2007年から2年間、財務官を務め、G7・G8、G20、ASEAN+3などのプロセスに財務大臣代理として参画した。財務省退官後、2010年から15年まで、国際通貨基金(IMF)の副専務理事として、加盟国の経済サーベイランス、IMFの資金基盤や融資制度の強化などの諸課題に携わった。

2009年4月11日、タイ・パタヤで開催が予定されていたASEAN+3(日中韓)首脳会合と東アジアサミットは、当時のタイ・アピシット政権に対するタクシン派の大規模デモによって会場が包囲されたため、各国首脳は既にパタヤ入りしていたものの、会合は直前に中止されてしまった。しかし、日中韓首脳の宿泊先は会場から若干離れたところにあり、日中、日韓、日中韓の首脳会合は何とか開催することができた。
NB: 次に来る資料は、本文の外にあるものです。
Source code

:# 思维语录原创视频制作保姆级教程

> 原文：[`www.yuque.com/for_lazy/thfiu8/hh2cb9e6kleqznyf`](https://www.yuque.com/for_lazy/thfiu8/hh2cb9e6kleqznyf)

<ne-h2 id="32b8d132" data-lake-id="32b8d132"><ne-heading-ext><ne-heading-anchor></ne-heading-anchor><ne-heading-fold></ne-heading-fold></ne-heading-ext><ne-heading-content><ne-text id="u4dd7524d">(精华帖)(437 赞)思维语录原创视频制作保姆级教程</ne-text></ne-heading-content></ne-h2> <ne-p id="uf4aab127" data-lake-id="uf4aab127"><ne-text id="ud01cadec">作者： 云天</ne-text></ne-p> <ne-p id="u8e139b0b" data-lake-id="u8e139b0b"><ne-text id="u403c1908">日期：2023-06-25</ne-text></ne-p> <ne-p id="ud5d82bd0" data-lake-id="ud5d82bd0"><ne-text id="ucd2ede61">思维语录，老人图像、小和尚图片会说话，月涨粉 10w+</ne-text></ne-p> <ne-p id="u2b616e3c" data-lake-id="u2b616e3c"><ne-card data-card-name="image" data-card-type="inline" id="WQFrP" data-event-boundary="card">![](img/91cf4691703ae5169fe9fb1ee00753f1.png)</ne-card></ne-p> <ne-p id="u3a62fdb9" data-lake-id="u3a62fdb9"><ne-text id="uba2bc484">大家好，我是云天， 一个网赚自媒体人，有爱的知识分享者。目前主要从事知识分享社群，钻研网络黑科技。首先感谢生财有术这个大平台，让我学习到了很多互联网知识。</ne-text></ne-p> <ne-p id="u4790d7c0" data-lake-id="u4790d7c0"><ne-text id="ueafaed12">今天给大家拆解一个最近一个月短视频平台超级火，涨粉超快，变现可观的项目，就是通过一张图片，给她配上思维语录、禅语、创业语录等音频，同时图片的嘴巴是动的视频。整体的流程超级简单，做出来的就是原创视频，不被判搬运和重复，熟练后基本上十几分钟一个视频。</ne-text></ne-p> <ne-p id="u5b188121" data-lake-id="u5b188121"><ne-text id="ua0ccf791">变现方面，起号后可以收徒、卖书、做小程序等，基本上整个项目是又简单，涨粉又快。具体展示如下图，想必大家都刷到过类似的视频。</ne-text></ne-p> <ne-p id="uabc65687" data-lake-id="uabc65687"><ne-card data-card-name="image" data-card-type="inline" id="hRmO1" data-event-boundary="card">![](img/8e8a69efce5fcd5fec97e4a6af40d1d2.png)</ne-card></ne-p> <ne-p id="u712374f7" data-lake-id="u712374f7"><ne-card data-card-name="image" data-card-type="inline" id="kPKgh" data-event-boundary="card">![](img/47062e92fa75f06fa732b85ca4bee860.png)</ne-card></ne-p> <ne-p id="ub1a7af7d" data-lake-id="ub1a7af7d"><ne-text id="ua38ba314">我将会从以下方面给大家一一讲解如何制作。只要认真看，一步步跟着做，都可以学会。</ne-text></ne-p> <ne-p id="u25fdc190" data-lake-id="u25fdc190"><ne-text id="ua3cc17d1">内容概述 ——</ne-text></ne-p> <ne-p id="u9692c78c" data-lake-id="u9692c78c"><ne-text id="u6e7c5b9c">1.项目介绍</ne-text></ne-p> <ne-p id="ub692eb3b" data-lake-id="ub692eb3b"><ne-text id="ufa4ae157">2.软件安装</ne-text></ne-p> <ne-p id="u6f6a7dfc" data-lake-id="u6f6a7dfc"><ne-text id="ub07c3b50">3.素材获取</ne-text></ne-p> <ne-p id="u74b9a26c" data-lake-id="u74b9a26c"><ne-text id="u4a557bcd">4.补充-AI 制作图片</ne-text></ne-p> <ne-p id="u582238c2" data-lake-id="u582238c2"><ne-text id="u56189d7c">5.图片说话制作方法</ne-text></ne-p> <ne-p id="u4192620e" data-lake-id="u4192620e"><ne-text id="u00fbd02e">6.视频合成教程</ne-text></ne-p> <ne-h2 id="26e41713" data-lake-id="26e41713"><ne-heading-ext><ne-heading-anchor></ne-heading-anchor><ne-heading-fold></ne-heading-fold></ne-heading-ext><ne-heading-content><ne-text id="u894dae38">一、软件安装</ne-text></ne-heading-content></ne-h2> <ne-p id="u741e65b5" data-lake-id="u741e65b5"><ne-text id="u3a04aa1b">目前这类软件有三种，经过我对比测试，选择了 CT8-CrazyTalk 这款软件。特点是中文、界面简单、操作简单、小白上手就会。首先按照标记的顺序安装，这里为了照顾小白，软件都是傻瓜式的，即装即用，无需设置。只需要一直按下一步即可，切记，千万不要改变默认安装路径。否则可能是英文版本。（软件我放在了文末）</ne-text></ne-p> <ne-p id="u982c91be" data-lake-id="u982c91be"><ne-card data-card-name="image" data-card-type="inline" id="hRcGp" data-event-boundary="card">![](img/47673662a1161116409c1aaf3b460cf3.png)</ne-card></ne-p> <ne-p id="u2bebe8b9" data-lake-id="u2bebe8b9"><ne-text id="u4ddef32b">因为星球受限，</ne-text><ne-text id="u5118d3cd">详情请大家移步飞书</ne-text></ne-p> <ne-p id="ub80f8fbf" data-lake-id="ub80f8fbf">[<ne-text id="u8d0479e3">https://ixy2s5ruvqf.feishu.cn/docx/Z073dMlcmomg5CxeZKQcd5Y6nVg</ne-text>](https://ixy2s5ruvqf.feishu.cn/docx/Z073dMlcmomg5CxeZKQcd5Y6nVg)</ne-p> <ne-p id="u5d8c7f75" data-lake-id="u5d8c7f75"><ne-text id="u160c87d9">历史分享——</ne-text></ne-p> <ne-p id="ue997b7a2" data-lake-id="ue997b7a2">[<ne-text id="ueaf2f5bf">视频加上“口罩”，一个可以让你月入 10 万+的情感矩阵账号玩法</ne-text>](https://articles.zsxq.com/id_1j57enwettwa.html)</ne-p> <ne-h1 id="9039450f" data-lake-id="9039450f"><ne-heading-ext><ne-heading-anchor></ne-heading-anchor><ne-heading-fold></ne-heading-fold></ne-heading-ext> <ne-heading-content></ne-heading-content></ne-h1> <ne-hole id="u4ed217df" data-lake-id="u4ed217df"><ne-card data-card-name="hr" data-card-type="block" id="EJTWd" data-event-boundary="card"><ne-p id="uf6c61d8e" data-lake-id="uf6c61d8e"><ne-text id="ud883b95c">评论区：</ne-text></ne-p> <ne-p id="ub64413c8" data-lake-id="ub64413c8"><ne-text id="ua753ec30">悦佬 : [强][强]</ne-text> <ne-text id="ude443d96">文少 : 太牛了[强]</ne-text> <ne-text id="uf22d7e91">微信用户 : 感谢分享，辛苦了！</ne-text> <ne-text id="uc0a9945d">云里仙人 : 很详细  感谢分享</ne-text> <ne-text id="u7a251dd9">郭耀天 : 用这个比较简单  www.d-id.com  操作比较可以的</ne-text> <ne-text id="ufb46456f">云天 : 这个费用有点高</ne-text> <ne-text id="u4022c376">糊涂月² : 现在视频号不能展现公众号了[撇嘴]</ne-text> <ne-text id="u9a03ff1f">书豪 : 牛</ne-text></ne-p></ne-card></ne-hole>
日中首脳会談の直前、中国側から外務省に、首脳会合本体のあと、少人数で非公式に話し合いをしたいとの申し出があった。私(財務官)は、佐々江外務審議官とともに麻生総理の部屋を訪ね、これまでのCMIのマルチ化にかかる交渉過程を簡単に説明するとともに、中国は、日中の拠出額(投票シェア)を同額にしたいと恐らく提案してくるであろうと申し上げた。総理からの質問に答え、私からは、同額になるのは止むを得ないだろうが、今日返事をする必要はない旨を申し上げた。後述するように、これまでの日中の事務ベースでは、互いに相手を上回るシェア獲得が必要だとの主張を繰り返してきていた。事務ベースの長い交渉の中で、いずれ中国側からこの種の提案があることは分かっていたが、私は不覚にも、直接首脳会合でこの提案を持ち出すとは想定していなかった。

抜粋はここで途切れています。